TASK PROMPT: Go through the data and tally the lines that hold the string "series". Reply with the total alone.

EXTRACTED ENTRIES:
---*---

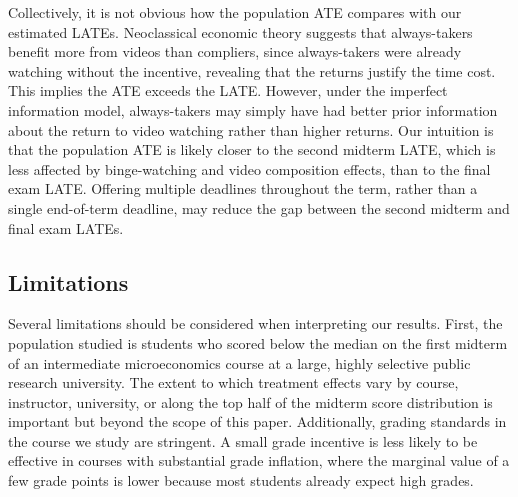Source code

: Collectively, it is not obvious how the population ATE compares with our estimated LATEs.
Neoclassical economic theory suggests that always-takers benefit more from videos than compliers, since always-takers were already watching without the incentive, revealing that the returns justify the time cost.
This implies the ATE exceeds the LATE.
However, under the imperfect information model, always-takers may simply have had better prior information about the return to video watching rather than higher returns.
Our intuition is that the population ATE is likely closer to the second midterm LATE, which is less affected by binge-watching and video composition effects, than to the final exam LATE.
Offering multiple deadlines throughout the term, rather than a single end-of-term deadline, may reduce the gap between the second midterm and final exam LATEs.

\subsection{Limitations}\label{subsec:limitations}

Several limitations should be considered when interpreting our results.
First, the population studied is students who scored below the median on the first midterm of an intermediate microeconomics course at a large, highly selective public research university.
The extent to which treatment effects vary by course, instructor, university, or along the top half of the midterm score distribution is important but beyond the scope of this paper.
Additionally, grading standards in the course we study are stringent.
A small grade incentive is less likely to be effective in courses with substantial grade inflation, where the marginal value of a few grade points is lower because most students already expect high grades.

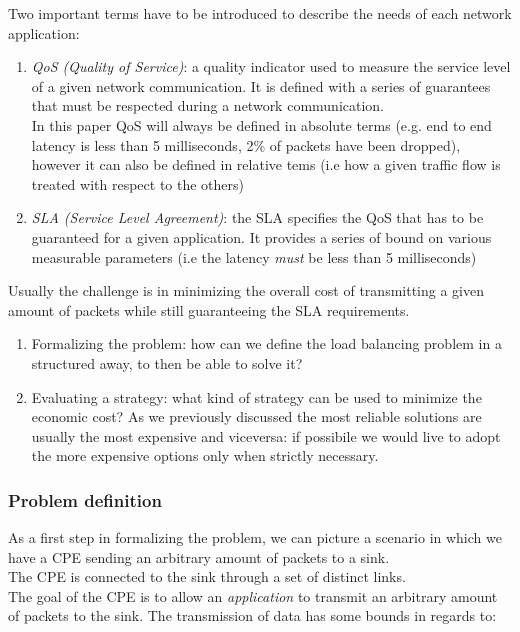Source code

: \documentclass{report}
\begin{document}
 Two important terms have to be introduced to describe the needs of each network application:
 \begin{enumerate}
 	\item \textit{QoS (Quality of Service)}: a quality indicator used to measure the service level of a given network communication.  It is defined with a series of guarantees that must be respected during a network communication. \\
 	In this paper QoS will always be defined in absolute terms (e.g. end to end latency is less than 5 milliseconds,  2\% of packets have been dropped), however it can also be defined in relative tems (i.e how a given traffic flow is   treated with respect to the others)
 	\item \textit{SLA (Service Level Agreement)}: the SLA specifies the QoS that has to be guaranteed for a given application. It provides a series of bound on various measurable parameters (i.e the latency \textit{must} be less than 5 milliseconds)
 \end{enumerate}
 
 Usually the challenge is in minimizing the overall cost of transmitting a given amount of packets while still guaranteeing  the SLA requirements.
 \begin{enumerate}
 	\item Formalizing the problem: how can we define the load balancing problem in a structured away, to then be able to solve it?
 	\item Evaluating a strategy: what kind of strategy can be used to minimize the economic cost? As we previously discussed the most reliable solutions are usually the most expensive and viceversa: if possibile we would live to adopt the more expensive options only when strictly necessary.
 \end{enumerate}
 
\subsubsection{Problem definition}

As a first step in formalizing the problem,  we can picture a scenario in which we have a CPE sending an arbitrary amount of packets to a sink. \\

The CPE is connected to the sink through a set of distinct links. \\

The goal of the CPE is to allow an \textit{application} to  transmit an arbitrary amount of packets to the sink. The transmission of data has some bounds in regards to:
\end{document}
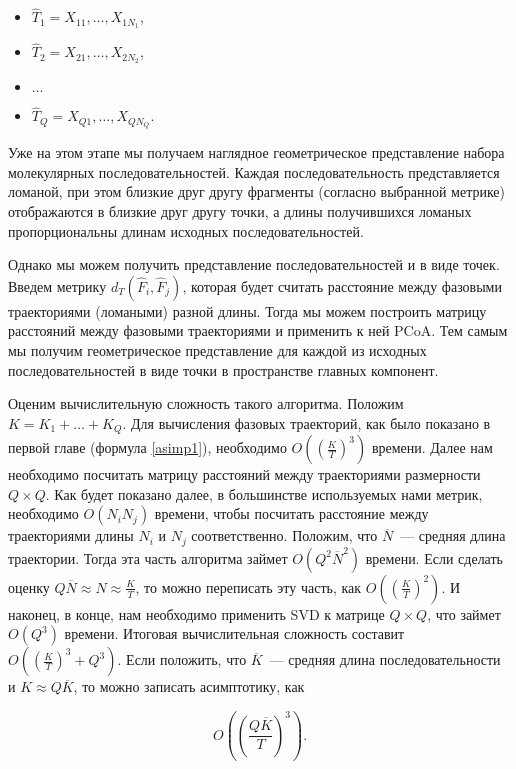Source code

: \begin{itemize}
  \item $\hat{T}_1 = X_{11},\ldots,X_{1 N_1}$,
  \item $\hat{T}_2 = X_{21},\ldots,X_{2 N_2}$,
  \item $\ldots$
  \item $\hat{T}_Q = X_{Q1},\ldots,X_{Q N_Q}$.
\end{itemize}

Уже на этом этапе мы получаем наглядное геометрическое представление набора молекулярных последовательностей. Каждая последовательность представляется ломаной, при этом близкие друг другу фрагменты (согласно выбранной метрике) отображаются в близкие друг другу точки, а длины получившихся ломаных пропорциональны длинам исходных последовательностей.

Однако мы можем получить представление последовательностей и в виде точек. Введем метрику $d_T(\hat{F}_i, \hat{F}_j)$, которая будет считать расстояние между фазовыми траекториями (ломаными) разной длины. Тогда мы можем построить матрицу расстояний между фазовыми траекториями и применить к ней PCoA. Тем самым мы получим геометрическое представление для каждой из исходных последовательностей в виде точки в пространстве главных компонент.

Оценим вычислительную сложность такого алгоритма. Положим $K = K_1 +\ldots + K_Q$. Для вычисления фазовых траекторий, как было показано в первой главе (формула \ref{asimp1}), необходимо $O\left(\left(\frac{K}{T}\right)^3\right)$ времени. Далее нам необходимо посчитать матрицу расстояний между траекториями размерности $Q\times Q$. Как будет показано далее, в большинстве используемых нами метрик, необходимо $O(N_i N_j)$ времени, чтобы посчитать расстояние между траекториями длины $N_i$ и $N_j$ соответственно. Положим, что $\overline{N}$~--- средняя длина траектории. Тогда эта часть алгоритма займет $O(Q^2\overline{N}^2)$ времени. Если сделать оценку $Q\overline{N} \approx N \approx \frac{K}{T}$, то можно переписать эту часть, как $O\left(\left(\frac{K}{T}\right)^2\right)$. И наконец, в конце, нам необходимо применить SVD к матрице $Q\times Q$, что займет $O(Q^3)$ времени. Итоговая вычислительная сложность составит $O\left(\left(\frac{K}{T}\right)^3 + Q^3\right)$. Если положить, что $\overline{K}$~--- средняя длина последовательности и $K \approx Q\overline{K}$, то можно записать асимптотику, как

\begin{equation}
  O\left(\left(\frac{Q\overline{K}}{T}\right)^3\right).
  \label{asimp2}
\end{equation}

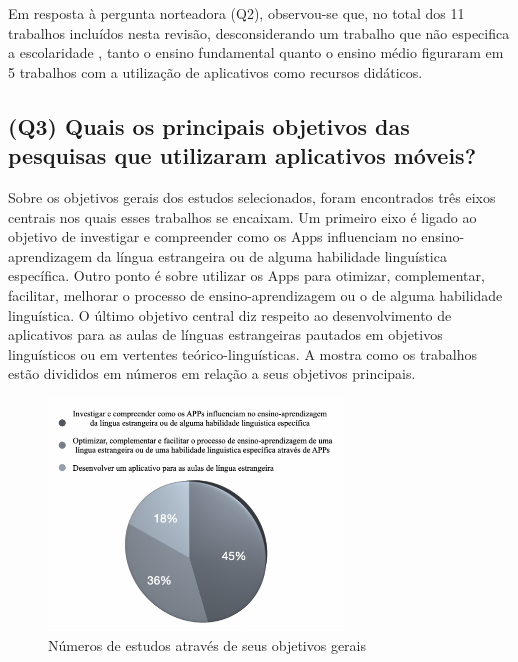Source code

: \documentclass{textolivre}
\begin{document}
Em resposta à pergunta norteadora (Q2), observou-se que, no total dos 11 trabalhos incluídos nesta revisão, desconsiderando um trabalho que não especifica a escolaridade \cite{almeida2018}, tanto o ensino fundamental \cite{censi2017, nascimento2017, montes2018, ximena2017, lu2014} quanto o ensino médio \cite{rodrigues2014, magali2017, macias2016, redondo2017, liz2015} figuraram em 5 trabalhos com a utilização de aplicativos como recursos didáticos.

\subsection{(Q3) Quais os principais objetivos das pesquisas que utilizaram aplicativos móveis?}
Sobre os objetivos gerais dos estudos selecionados, foram encontrados três eixos centrais nos quais esses trabalhos se encaixam. Um primeiro eixo é ligado ao objetivo de investigar e compreender como os Apps influenciam no ensino-aprendizagem da língua estrangeira ou de alguma habilidade linguística específica. Outro ponto é sobre utilizar os Apps para otimizar, complementar, facilitar, melhorar o processo de ensino-aprendizagem ou o de alguma habilidade linguística. O último objetivo central diz respeito ao desenvolvimento de aplicativos para as aulas de línguas estrangeiras pautados em objetivos linguísticos ou em vertentes teórico-linguísticas. A  mostra como os trabalhos estão divididos em números em relação a seus objetivos principais. 

\begin{figure}[htbp]
 \centering
 \includegraphics[width=0.7\textwidth]{fig6.png}
 \caption{Números de estudos através de seus objetivos gerais}
 \label{fig6}
\end{figure}
\end{document}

---*---

RESULT FOR THIS EXERCISE: 2